Both Thea and I later met a Dutch lady in Texas who remembered this "Miracle Ship," because the story had been written in an Amsterdam newspaper. In her later years she moved to Washington State north of Seattle to spend her remaining years near her children. I knew her for over ten years before she died, and she was a faithful prayer warrior all her life.

Thea continues, "And so we reached the United States. For us it was really the Promised Land, because we had gone through so many difficulties and so many tribulations. But God, having brought us through it, brought us through it in victory, and in love, and was giving us a new home and a new vision which I will share with you."
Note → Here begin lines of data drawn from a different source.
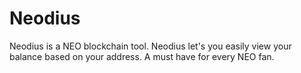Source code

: # Neodius
Neodius is a NEO blockchain tool. Neodius let's you easily view your balance based on your address. A must have for every NEO fan.
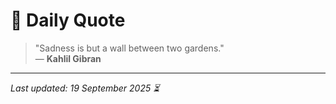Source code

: # 📜 Daily Quote

> "Sadness is but a wall between two gardens."  
> — **Kahlil Gibran**

---

_Last updated: 19 September 2025 ⏳_
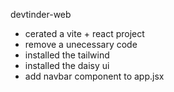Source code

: devtinder-web
- cerated a vite + react project
- remove a unecessary code
- installed the tailwind
- installed the daisy ui
- add navbar component to app.jsx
As we enter the difficulties and tribulation of our own time, let us remember that the same God is with us. Though he seldom takes us out of danger, He is strong to deliver us in the midst of danger. He leads us THROUGH the valley of the Shadow of Death--not around it. It is in difficult times that He proves Himself faithful. For this reason we ought to strengthen our relationship with Him and know Him as our personal Friend.